Please restate the records that follow exactly, skipping their images.

*** Opening THE DATA ***

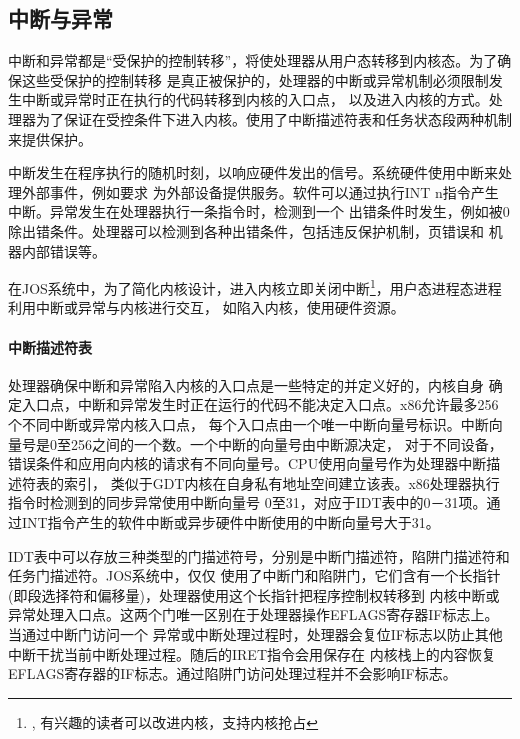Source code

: \documentclass[12pt,openany,a4paper]{report}
\begin{document}
	\subsection{中断与异常}
	    中断和异常都是“受保护的控制转移”，将使处理器从用户态转移到内核态。为了确保这些受保护的控制转移
	是真正被保护的，处理器的中断或异常机制必须限制发生中断或异常时正在执行的代码转移到内核的入口点，
	以及进入内核的方式。处理器为了保证在受控条件下进入内核。使用了中断描述符表和任务状态段两种机制
	来提供保护。\par
	    中断发生在程序执行的随机时刻，以响应硬件发出的信号。系统硬件使用中断来处理外部事件，例如要求
	为外部设备提供服务。软件可以通过执行INT n指令产生中断。异常发生在处理器执行一条指令时，检测到一个
	出错条件时发生，例如被0除出错条件。处理器可以检测到各种出错条件，包括违反保护机制，页错误和
	机器内部错误等。\par
	    在JOS系统中，为了简化内核设计，进入内核立即关闭中断\footnote{,
	有兴趣的读者可以改进内核，支持内核抢占}，用户态进程态进程利用中断或异常与内核进行交互，
	如陷入内核，使用硬件资源。\par
	\paragraph{中断描述符表}
	    处理器确保中断和异常陷入内核的入口点是一些特定的并定义好的，内核自身
	确定入口点，中断和异常发生时正在运行的代码不能决定入口点。x86允许最多256个不同中断或异常内核入口点，
	每个入口点由一个唯一中断向量号标识。中断向量号是0至256之间的一个数。一个中断的向量号由中断源决定，
	对于不同设备，错误条件和应用向内核的请求有不同向量号。CPU使用向量号作为处理器中断描述符表的索引，
	类似于GDT内核在自身私有地址空间建立该表。x86处理器执行指令时检测到的同步异常使用中断向量号
	0至31，对应于IDT表中的0－31项。通过INT指令产生的软件中断或异步硬件中断使用的中断向量号大于31。\par
	    IDT表中可以存放三种类型的门描述符号，分别是中断门描述符，陷阱门描述符和任务门描述符。JOS系统中，仅仅
	使用了中断门和陷阱门，它们含有一个长指针(即段选择符和偏移量)，处理器使用这个长指针把程序控制权转移到
	内核中断或异常处理入口点。这两个门唯一区别在于处理器操作EFLAGS寄存器IF标志上。当通过中断门访问一个
	异常或中断处理过程时，处理器会复位IF标志以防止其他中断干扰当前中断处理过程。随后的IRET指令会用保存在
	内核栈上的内容恢复EFLAGS寄存器的IF标志。通过陷阱门访问处理过程并不会影响IF标志。\par
\end{document}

*** Closing THE DATA ***

# REPLY
Source code

: \documentclass[12pt,openany,a4paper]{report}
\begin{document}
	\subsection{中断与异常}
	    中断和异常都是“受保护的控制转移”，将使处理器从用户态转移到内核态。为了确保这些受保护的控制转移
	是真正被保护的，处理器的中断或异常机制必须限制发生中断或异常时正在执行的代码转移到内核的入口点，
	以及进入内核的方式。处理器为了保证在受控条件下进入内核。使用了中断描述符表和任务状态段两种机制
	来提供保护。\par
	    中断发生在程序执行的随机时刻，以响应硬件发出的信号。系统硬件使用中断来处理外部事件，例如要求
	为外部设备提供服务。软件可以通过执行INT n指令产生中断。异常发生在处理器执行一条指令时，检测到一个
	出错条件时发生，例如被0除出错条件。处理器可以检测到各种出错条件，包括违反保护机制，页错误和
	机器内部错误等。\par
	    在JOS系统中，为了简化内核设计，进入内核立即关闭中断\footnote{,
	有兴趣的读者可以改进内核，支持内核抢占}，用户态进程态进程利用中断或异常与内核进行交互，
	如陷入内核，使用硬件资源。\par
	\paragraph{中断描述符表}
	    处理器确保中断和异常陷入内核的入口点是一些特定的并定义好的，内核自身
	确定入口点，中断和异常发生时正在运行的代码不能决定入口点。x86允许最多256个不同中断或异常内核入口点，
	每个入口点由一个唯一中断向量号标识。中断向量号是0至256之间的一个数。一个中断的向量号由中断源决定，
	对于不同设备，错误条件和应用向内核的请求有不同向量号。CPU使用向量号作为处理器中断描述符表的索引，
	类似于GDT内核在自身私有地址空间建立该表。x86处理器执行指令时检测到的同步异常使用中断向量号
	0至31，对应于IDT表中的0－31项。通过INT指令产生的软件中断或异步硬件中断使用的中断向量号大于31。\par
	    IDT表中可以存放三种类型的门描述符号，分别是中断门描述符，陷阱门描述符和任务门描述符。JOS系统中，仅仅
	使用了中断门和陷阱门，它们含有一个长指针(即段选择符和偏移量)，处理器使用这个长指针把程序控制权转移到
	内核中断或异常处理入口点。这两个门唯一区别在于处理器操作EFLAGS寄存器IF标志上。当通过中断门访问一个
	异常或中断处理过程时，处理器会复位IF标志以防止其他中断干扰当前中断处理过程。随后的IRET指令会用保存在
	内核栈上的内容恢复EFLAGS寄存器的IF标志。通过陷阱门访问处理过程并不会影响IF标志。\par
\end{document}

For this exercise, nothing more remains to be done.